Elenco: Tom Hanks, Audrey Tautou, Ian McKellen, Jean Reno, Paul Bettany, Alfred Molina, Jürgen Prochnow, Jean-Yves Berteloot, Etienne Chicot, Jean-Pierre Marielle.

Finalmente estreou o tão esperado (!) e polêmico filme do ano. Desde A Paixão de Cristo não se fazia uma celeuma a cerca de um filme. E graças a tanto rebuliço por parte de xiitas imbecis, O Código da Vinci se tornou a segunda maior bilheteria de estréia até hoje. Se vale a pena assistir? Coma bosta, milhões de moscas não devem estar erradas. Brincadeirinha. Se fosse para pendurar um rótulo seria: nem tanto. Porque não é tão ruim quanto a crítica falou, nem tão bom quanto a bilheteria faz parecer.

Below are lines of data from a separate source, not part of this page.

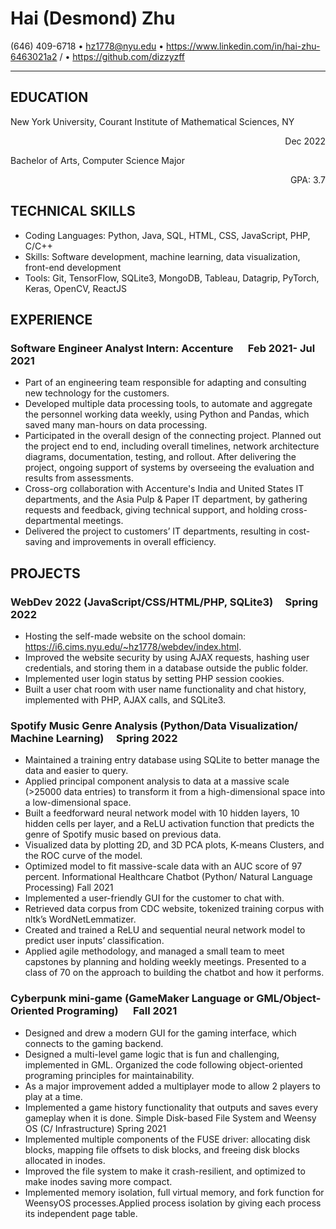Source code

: # Hai (Desmond) Zhu

(646) 409-6718 • hz1778@nyu.edu • <https://www.linkedin.com/in/hai-zhu-6463021a2> / • <https://github.com/dizzyzff>

------------

## EDUCATION

New York University, Courant Institute of Mathematical Sciences, NY <p align="right">Dec 2022</p> Bachelor of Arts, Computer Science Major <p align="right">GPA: 3.7<p>

## TECHNICAL SKILLS

* Coding Languages: Python, Java, SQL, HTML, CSS, JavaScript, PHP, C/C++
* Skills: Software development, machine learning, data visualization, front-end development
* Tools: Git, TensorFlow, SQLite3, MongoDB, Tableau, Datagrip, PyTorch, Keras, OpenCV, ReactJS

## EXPERIENCE

### Software Engineer Analyst Intern: Accenture &nbsp;&nbsp;&nbsp;&nbsp; Feb 2021- Jul 2021

* Part of an engineering team responsible for adapting and consulting new technology for the customers.
* Developed multiple data processing tools, to automate and aggregate the personnel working data weekly, using Python and Pandas, which saved many man-hours on data processing.
* Participated in the overall design of the connecting project. Planned out the project end to end, including overall timelines, network architecture diagrams, documentation, testing, and rollout. After delivering the project, ongoing support of systems by overseeing the evaluation and results from assessments.
* Cross-org collaboration with Accenture's India and United States IT departments, and the Asia Pulp & Paper IT department, by gathering requests and feedback, giving technical support, and holding cross-departmental meetings.
* Delivered the project to customers’ IT departments, resulting in cost-saving and improvements in overall efficiency.

## PROJECTS

### WebDev 2022 (JavaScript/CSS/HTML/PHP, SQLite3) &nbsp;&nbsp;&nbsp;&nbsp;Spring 2022

* Hosting the self-made website on the school domain: <https://i6.cims.nyu.edu/~hz1778/webdev/index.html>.
* Improved the website security by using AJAX requests, hashing user credentials, and storing them in a database outside the public folder.
* Implemented user login status by setting PHP session cookies.
* Built a user chat room with user name functionality and chat history, implemented with PHP, AJAX calls, and SQLite3.

### Spotify Music Genre Analysis (Python/Data Visualization/ Machine Learning) &nbsp;&nbsp;&nbsp;&nbsp;Spring 2022

* Maintained a training entry database using SQLite to better manage the data and easier to query.
* Applied principal component analysis to data at a massive scale (>25000 data entries) to transform it from a high-dimensional space into a low-dimensional space.
* Built a feedforward neural network model with 10 hidden layers, 10 hidden cells per layer, and a ReLU activation function that predicts the genre of Spotify music based on previous data.
* Visualized data by plotting 2D, and 3D PCA plots, K-means Clusters, and the ROC curve of the model.
* Optimized model to fit massive-scale data with an AUC score of 97 percent. Informational Healthcare Chatbot (Python/ Natural Language Processing) Fall 2021
* Implemented a user-friendly GUI for the customer to chat with.
* Retrieved data corpus from CDC website, tokenized training corpus with nltk’s WordNetLemmatizer.
* Created and trained a ReLU and sequential neural network model to predict user inputs’ classification.
* Applied agile methodology, and managed a small team to meet capstones by planning and holding weekly meetings. Presented to a class of 70 on the approach to building the chatbot and how it performs.

### Cyberpunk mini-game (GameMaker Language or GML/Object-Oriented Programing) &nbsp;&nbsp;&nbsp;&nbsp; Fall 2021

* Designed and drew a modern GUI for the gaming interface, which connects to the gaming backend.
* Designed a multi-level game logic that is fun and challenging, implemented in GML. Organized the code following object-oriented programing principles for maintainability.
* As a major improvement added a multiplayer mode to allow 2 players to play at a time.
* Implemented a game history functionality that outputs and saves every gameplay when it is done. Simple Disk-based File System and Weensy OS (C/ Infrastructure) Spring 2021
* Implemented multiple components of the FUSE driver: allocating disk blocks, mapping file offsets to disk blocks, and freeing disk blocks allocated in inodes.
* Improved the file system to make it crash-resilient, and optimized to make inodes saving more compact.
* Implemented memory isolation, full virtual memory, and fork function for WeensyOS processes.Applied process isolation by giving each process its independent page table.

Não vou entrar no mérito da qualidade literária do livro do Dan Brown, eu só sei que até quem não sabe lê, leu. Mas a grande falha do filme é justamente acreditar nessa última frase. Pois nem todos leram o livro, não era pra ser pré-requisito. E como diria um sábio: filme é filme e livre é livro (o mesmo inventor do clássico é clássico). Para suprir a necessidade de tanta informação foi usada a técnica dos flashbacks, que é legal quando bem usada, mas não é o caso. Fica difícil para mim que leu o livro, saber se alguém que não leu o livro vai entender completamente o filme. Mas se for para apostar eu digo: duvido que entenda completamente. Buracos dignos de um queijo suíço. Por falar em comida, mas que vergonha um casal de protagonistas tão sem sal. Hanks até tenta, mas é limitado pela pouca chance de apresentação do seu personagem. Já nossa Amelie Poulain está apagada, sem ritmo, sem química, sem física, matemática, inglês, etc. Depois de celeuma, é a vez de usar a palavra sinestesia, que falta de sinestesia entre esse casal. Já nosso Magneto, Gandalf, mata a pau como sempre, e só não mostra o pau porque ele gosta é da cobra (ui!). No bom e velho malandrês, o velho se garante. Se Ron Howard fosse esperto, teria se preocupado mais com o roteiro, teria retirado apenas a boa trama do livro e deixado de lado tanto clichê que tem nos livros do Dan Brown. Mas o que mudou não melhorou em nada, e algumas vezes até piorou. Para agradar a todos ele fez um Langdon defensor da Igreja Católica (que meigo, que politicamente correto, se não fosse um lixo). Na tentativa de agradar todo mundo e abraçar o mundo com as pernas acabou sumindo algo, e sabemos aonde foi parar. Mas uma história assim precisa ser contada no cinema. Estava tudo pronto, era só filmar, mas ainda erraram, e muito.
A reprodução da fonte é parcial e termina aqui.